Французская революция тоже началась с маленького дела, и ей также пришлось привлечь офицеров из старого военного арсенала, но она ставила им условия: или победа или смерть. Такой же вопрос мы поставим перед лицом тех, кого мы отправим на чехо-словацкий фронт. А чтобы это не было голословным, нужны в каждую часть, в каждый штаб и организацию наши советские люди, для которых эта война есть их война, война рабочего класса, и которые не остановятся ни перед какими опасностями. Перелом нам нужен в другом глубоком смысле.
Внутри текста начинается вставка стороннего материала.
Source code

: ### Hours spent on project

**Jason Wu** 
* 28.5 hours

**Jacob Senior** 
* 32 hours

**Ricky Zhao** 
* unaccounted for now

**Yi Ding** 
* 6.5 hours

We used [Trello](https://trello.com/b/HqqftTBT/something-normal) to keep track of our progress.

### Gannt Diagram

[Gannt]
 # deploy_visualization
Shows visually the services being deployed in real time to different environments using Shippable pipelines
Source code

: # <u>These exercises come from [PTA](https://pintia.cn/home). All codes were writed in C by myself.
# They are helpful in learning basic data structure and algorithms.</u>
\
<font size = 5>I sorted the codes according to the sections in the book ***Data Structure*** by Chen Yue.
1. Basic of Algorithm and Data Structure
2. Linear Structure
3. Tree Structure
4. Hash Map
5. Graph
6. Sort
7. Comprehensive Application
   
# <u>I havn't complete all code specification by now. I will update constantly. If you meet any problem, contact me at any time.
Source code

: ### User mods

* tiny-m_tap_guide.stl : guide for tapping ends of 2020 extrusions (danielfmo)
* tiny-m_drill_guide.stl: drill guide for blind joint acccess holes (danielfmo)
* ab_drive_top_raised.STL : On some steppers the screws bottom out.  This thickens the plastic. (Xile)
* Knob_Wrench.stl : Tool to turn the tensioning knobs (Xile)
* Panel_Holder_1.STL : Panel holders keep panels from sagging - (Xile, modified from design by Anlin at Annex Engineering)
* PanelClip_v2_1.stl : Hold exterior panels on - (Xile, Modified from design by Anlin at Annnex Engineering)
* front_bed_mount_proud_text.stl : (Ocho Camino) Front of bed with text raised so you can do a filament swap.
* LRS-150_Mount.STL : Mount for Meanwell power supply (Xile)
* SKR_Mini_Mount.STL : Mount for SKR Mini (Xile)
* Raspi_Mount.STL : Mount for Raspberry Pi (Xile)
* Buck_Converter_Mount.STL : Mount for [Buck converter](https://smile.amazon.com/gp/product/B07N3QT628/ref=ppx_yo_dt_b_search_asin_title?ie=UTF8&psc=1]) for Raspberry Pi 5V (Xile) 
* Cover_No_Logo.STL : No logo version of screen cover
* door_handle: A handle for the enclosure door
За эти 8—9 месяцев Советской власти мы привыкли слишком легко расправляться с нашими противниками в гражданской войне. До недавнего времени это нам всегда удавалось. Алексеевские и корниловские банды мы разбивали в два счета небольшими отрядами, балтийскими матросами или красногвардейцами Петрограда и Москвы. В результате — у нас есть товарищи, которые работали в этих красных отрядах, а теперь занимаются советской деятельностью, сидят в своих священных, правда, советских канцеляриях и читают отчеты о действиях на фронте. Проявления таких тыловых настроений наблюдаются также и у многих комиссаров, ибо не у всех, к сожалению, есть революционный закал, несокрушимый в борьбе, когда нужно уметь жертвовать жизнью или заставлять жертвовать жизнью других, ибо дело идет о самом высоком, что мы знаем — о судьбе социалистической революции. К стыду нашему, были случаи, когда отдельные комиссары покидали город не в числе последних. В то время, как комиссар, подобно честному капитану, должен покинуть корабль последним, или погибнуть вместе с кораблем, были товарищи, которые при первой опасности уносили ноги в безопасное место.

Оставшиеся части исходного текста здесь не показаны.